The key to eating so many oysters is taking a break in the middle for a stroll along the beach, throwing sticks for the dog to catch, taking silly pictures and viewing the oyster beds. (Some people even buy their oysters and carry the bags to eat on the beach)…

The second key is to have the most banging supply of treats and goodies you can imagine. There’re picnic tables, it’s sunny, you’re on the water, and surrounded by happy oyster loving people. Bring a huge cooler, a car crammed full of your most favorite people and stay a while!

Plenty of wine (champagne strongly suggested), bangin’ cheeses of all kinds (I prefer hard with oysters), tomatoes, mango, avocado, shallots, apples, lemons, grapes, fresh french bread – there’s also some hummus, salad greens, canned white beans. And plenty more. It’s this spread that will lead to the greatest oyster feast of all time; the feast that had led to some of the surprising recipes and combinations I am about to offer you; recipes and combinations for those who love oysters and will do anything with them, as well as for those who don’t, who need a little ‘umph to enjoy this beautiful mollusk.

The more items you have in your tasty treat box (cooler), the more tasty adventures you can have, of course. We took pretty much everything on the table and tried it with the oysters – in the shell, in a salad, on bread – we did the best we could to do it all. Take a look at just a few of the attempts we made. Some were amazing, some were less than that…

Green apples on top, with the brine in. Amazing!

Cucumbers. Also good, but not as good as the apples. The two mixed together – ohhhh yeah.

 Avocado – the smooth semi-sweet creaminess on top of the salty brininess: not bad. Mango – less than mediocre.

Sometimes, though, you just need a plate of plain old oysters. No funny business. (Well, maybe one…try out some tomato. It’s not too bad – tomato, hot sauce, lemon.)

But, of course, for those simple plates of oysters, you need some sauce.

You need lemon, you need hot sauce. Horseradish, cocktail sauce, mignonette are classics.  But, of course, I always encourage experimenting with as many as you can gather, and all the combinations in between.

Cocktail Sauce

  • Ketchup
  • Horseradish
  • Lemon
  • Salt & Pepper
  • Dash (or a big splash, depending on taste) of hot sauce (tabasco recommended)
  • Mix together to taste!

Mignonette

  • White wine or champagne (sparkling wine)
  • Finely minced shallots
  • Splash of acid: white or red wine vinegar, lemon or lime juice
  • Salt and black pepper
  • Mix together to taste and pour over oysters!

Don’t forget that arugula and can of cannellini beans we had…..

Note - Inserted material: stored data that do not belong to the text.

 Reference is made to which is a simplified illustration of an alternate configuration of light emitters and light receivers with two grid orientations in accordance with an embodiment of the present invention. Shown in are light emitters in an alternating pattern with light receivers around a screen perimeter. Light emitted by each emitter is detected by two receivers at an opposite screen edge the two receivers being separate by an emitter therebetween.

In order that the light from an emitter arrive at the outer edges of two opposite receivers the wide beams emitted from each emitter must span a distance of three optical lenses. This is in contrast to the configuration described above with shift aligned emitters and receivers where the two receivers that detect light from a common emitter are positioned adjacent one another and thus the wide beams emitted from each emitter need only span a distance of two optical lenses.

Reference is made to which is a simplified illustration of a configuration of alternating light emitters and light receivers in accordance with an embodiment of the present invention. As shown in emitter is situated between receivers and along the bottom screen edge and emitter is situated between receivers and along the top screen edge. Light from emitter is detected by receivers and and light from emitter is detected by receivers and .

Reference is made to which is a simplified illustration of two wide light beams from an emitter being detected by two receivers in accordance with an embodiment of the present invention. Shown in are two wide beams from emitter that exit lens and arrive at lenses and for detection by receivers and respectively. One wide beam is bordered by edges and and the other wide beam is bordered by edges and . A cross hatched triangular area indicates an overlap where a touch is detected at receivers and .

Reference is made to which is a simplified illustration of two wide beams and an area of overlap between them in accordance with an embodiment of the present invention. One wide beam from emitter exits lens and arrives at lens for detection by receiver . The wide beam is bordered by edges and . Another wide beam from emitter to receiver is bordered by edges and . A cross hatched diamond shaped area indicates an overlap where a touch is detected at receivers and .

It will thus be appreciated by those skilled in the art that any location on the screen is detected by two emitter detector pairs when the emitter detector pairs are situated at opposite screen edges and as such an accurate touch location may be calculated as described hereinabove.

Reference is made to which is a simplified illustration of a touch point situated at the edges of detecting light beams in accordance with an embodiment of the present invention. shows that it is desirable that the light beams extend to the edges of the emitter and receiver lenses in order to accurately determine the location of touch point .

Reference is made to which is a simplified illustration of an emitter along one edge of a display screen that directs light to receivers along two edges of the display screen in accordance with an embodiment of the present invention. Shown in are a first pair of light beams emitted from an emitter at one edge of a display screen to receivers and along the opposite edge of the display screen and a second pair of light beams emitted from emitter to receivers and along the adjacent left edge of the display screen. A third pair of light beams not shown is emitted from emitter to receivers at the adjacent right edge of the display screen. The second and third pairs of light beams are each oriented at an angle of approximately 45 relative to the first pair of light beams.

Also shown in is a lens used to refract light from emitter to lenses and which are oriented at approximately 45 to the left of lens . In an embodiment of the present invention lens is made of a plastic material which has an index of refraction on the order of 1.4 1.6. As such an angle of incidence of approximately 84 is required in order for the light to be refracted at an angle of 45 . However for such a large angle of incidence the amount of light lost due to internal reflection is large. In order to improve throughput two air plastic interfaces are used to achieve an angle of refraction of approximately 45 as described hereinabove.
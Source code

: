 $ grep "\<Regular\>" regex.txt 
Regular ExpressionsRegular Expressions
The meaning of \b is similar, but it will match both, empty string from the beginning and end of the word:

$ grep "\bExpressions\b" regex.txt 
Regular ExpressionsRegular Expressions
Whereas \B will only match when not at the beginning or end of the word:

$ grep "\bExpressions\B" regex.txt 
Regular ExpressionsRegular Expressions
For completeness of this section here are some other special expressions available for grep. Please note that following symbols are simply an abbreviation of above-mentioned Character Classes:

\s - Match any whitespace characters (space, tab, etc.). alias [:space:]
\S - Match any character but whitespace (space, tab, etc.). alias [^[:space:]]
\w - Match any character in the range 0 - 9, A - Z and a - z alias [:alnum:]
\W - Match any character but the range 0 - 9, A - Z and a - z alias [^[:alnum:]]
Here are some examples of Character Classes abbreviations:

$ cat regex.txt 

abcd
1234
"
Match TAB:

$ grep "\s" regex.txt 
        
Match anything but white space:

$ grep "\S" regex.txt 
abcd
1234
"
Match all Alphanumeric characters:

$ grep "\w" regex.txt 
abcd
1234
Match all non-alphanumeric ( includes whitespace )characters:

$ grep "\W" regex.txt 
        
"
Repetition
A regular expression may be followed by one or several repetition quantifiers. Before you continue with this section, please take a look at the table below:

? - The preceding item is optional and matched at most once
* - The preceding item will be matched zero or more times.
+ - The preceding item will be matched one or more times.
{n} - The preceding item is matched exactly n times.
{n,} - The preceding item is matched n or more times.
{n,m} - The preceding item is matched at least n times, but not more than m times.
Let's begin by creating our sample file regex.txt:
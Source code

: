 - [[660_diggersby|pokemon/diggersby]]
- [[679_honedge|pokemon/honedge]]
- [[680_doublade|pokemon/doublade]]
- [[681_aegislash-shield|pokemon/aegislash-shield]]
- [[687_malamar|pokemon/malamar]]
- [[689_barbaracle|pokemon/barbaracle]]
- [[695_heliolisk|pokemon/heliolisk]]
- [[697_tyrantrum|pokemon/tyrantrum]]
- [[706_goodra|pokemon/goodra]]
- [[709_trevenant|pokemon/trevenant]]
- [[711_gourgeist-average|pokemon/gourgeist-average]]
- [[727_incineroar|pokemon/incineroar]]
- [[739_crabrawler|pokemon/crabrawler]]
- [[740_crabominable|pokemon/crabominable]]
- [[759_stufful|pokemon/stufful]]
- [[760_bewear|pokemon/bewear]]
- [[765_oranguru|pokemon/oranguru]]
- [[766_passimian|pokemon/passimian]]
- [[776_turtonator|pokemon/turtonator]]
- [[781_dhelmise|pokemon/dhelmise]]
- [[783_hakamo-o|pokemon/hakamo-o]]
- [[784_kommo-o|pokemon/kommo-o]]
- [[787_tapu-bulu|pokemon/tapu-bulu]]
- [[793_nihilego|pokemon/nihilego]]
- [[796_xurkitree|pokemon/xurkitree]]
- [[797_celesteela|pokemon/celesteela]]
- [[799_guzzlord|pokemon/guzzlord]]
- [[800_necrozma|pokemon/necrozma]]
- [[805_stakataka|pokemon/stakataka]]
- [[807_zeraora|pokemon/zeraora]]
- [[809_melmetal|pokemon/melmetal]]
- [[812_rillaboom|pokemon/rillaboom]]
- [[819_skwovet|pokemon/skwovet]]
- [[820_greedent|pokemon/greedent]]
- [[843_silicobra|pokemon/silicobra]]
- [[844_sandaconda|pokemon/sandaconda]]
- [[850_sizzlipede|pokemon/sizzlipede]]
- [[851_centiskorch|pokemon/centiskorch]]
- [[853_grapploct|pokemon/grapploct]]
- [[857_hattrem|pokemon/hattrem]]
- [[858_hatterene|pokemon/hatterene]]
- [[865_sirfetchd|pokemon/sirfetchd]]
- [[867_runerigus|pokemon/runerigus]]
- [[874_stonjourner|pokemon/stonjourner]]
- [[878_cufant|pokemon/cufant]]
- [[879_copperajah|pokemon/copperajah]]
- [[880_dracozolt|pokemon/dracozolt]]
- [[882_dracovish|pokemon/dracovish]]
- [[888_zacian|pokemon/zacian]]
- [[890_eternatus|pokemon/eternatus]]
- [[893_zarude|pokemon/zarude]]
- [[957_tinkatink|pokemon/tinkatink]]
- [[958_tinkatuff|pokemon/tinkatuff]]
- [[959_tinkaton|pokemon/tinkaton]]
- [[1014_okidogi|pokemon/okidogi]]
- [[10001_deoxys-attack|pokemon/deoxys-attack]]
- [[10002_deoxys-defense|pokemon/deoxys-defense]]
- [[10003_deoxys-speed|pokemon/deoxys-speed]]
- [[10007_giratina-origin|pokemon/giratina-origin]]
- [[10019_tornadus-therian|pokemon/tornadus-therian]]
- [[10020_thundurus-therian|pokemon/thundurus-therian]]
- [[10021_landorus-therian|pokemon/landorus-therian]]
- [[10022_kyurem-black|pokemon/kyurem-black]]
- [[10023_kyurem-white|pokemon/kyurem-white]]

Simple and Delish Raw Oyster Salad for Two

  • 2 fresh oysters, with brine from shell
  • 1/2 avocado, cubed
  • 1/2 can cannellini beans, plus 1/2 teaspoon or so of bean juice from the can
  • teaspoon or so of white wine/champagne mignonette
  • handful of arugula
  • pinch of salt and black pepper
  • Mix together and enjoy!
Just follow my simple guidelines, come up with some funky oyster recipes of your own, and you, too, will walk away with a bucket of oyster shells as full as this one:
Shuck and Enjoy!

 

 

 

 

Bugs, Bugs, Bugs!

People scoff, and people squirm – they’re grossed out and disgusted. But really, it’s a fairly regular thing around the world. People eat bugs. If livestock, cattle, and even legumes aren’t readily (cheaply) available to you, your community has found another way to get a source of protein. As a person who has been a vegan in the past and is now (temporarily!) forced to not eat meat, I get it – a human body craves protein. So, bugs it may be! They’re everywhere, they’re cheap, and they’re super high in protein for their size.

So what do they taste like? Not much (at least most of them)- which, of course, means they don’t taste bad. Most of them are crunchy, as you would expect, and usually kind of just taste like what they’re cooked in – which depends on where you get them.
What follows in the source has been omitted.